On Wednesday, April 6, 2011, 19:21:03, Simon Martin wrote:

> 1.- Certify endpoints. For this there must be an unbroken certificate
> chain from a trusted CA down through 0 or more intermediate
> certificates to the end certificate that is being used. For this
> purpose Vilius is right, self-signed certificates are no use.

> 2.- Secure communications channel. The communication is opaque to all
> but the 2 endpoints that are communicating. When you perform
> IMAP/POP3/SMTP authentication you are sending your login details, you
> definitely don't what people to read that, and you might not want them
> to read the mail contents either. For this purpose self-signed
> certificates are perfectly OK.

2 without 1 is useless - if you don't know the certificate of the
other endpoint, anybody could substitute his own certificate, decrypt
the traffic from both sides and encrypt it with his own certificate -
and you wouldn't know a thing, since you'd still get the same warning
as always (this is a man-in-the-middle attack).
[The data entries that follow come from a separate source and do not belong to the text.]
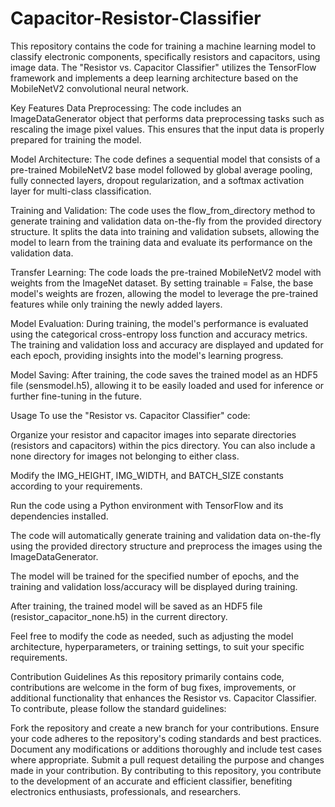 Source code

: # Capacitor-Resistor-Classifier
This repository contains the code for training a machine learning model to classify electronic components, specifically resistors and capacitors, using image data. The "Resistor vs. Capacitor Classifier" utilizes the TensorFlow framework and implements a deep learning architecture based on the MobileNetV2 convolutional neural network.


Key Features
Data Preprocessing: The code includes an ImageDataGenerator object that performs data preprocessing tasks such as rescaling the image pixel values. This ensures that the input data is properly prepared for training the model.

Model Architecture: The code defines a sequential model that consists of a pre-trained MobileNetV2 base model followed by global average pooling, fully connected layers, dropout regularization, and a softmax activation layer for multi-class classification.

Training and Validation: The code uses the flow_from_directory method to generate training and validation data on-the-fly from the provided directory structure. It splits the data into training and validation subsets, allowing the model to learn from the training data and evaluate its performance on the validation data.

Transfer Learning: The code loads the pre-trained MobileNetV2 model with weights from the ImageNet dataset. By setting trainable = False, the base model's weights are frozen, allowing the model to leverage the pre-trained features while only training the newly added layers.

Model Evaluation: During training, the model's performance is evaluated using the categorical cross-entropy loss function and accuracy metrics. The training and validation loss and accuracy are displayed and updated for each epoch, providing insights into the model's learning progress.

Model Saving: After training, the code saves the trained model as an HDF5 file (sensmodel.h5), allowing it to be easily loaded and used for inference or further fine-tuning in the future.

Usage
To use the "Resistor vs. Capacitor Classifier" code:

Organize your resistor and capacitor images into separate directories (resistors and capacitors) within the pics directory. You can also include a none directory for images not belonging to either class.

Modify the IMG_HEIGHT, IMG_WIDTH, and BATCH_SIZE constants according to your requirements.

Run the code using a Python environment with TensorFlow and its dependencies installed.

The code will automatically generate training and validation data on-the-fly using the provided directory structure and preprocess the images using the ImageDataGenerator.

The model will be trained for the specified number of epochs, and the training and validation loss/accuracy will be displayed during training.

After training, the trained model will be saved as an HDF5 file (resistor_capacitor_none.h5) in the current directory.

Feel free to modify the code as needed, such as adjusting the model architecture, hyperparameters, or training settings, to suit your specific requirements.

Contribution Guidelines
As this repository primarily contains code, contributions are welcome in the form of bug fixes, improvements, or additional functionality that enhances the Resistor vs. Capacitor Classifier. To contribute, please follow the standard guidelines:

Fork the repository and create a new branch for your contributions.
Ensure your code adheres to the repository's coding standards and best practices.
Document any modifications or additions thoroughly and include test cases where appropriate.
Submit a pull request detailing the purpose and changes made in your contribution.
By contributing to this repository, you contribute to the development of an accurate and efficient classifier, benefiting electronics enthusiasts, professionals, and researchers.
However, if you have
some way to obtain the public key of the certificate, you can trust
that public key, and then MITM attack would become immediately
apparent, since you'd get warned about an untrusted certificate, when
you know you trust the server's actual certificate.

-- 
< Jernej Simončič ><><><><>< http://eternallybored.org/ >

[ The Bat! 5.0.8 on Windows 7 6.1.7601.Service Pack 1 ]

Never needlessly disturb a thing at rest.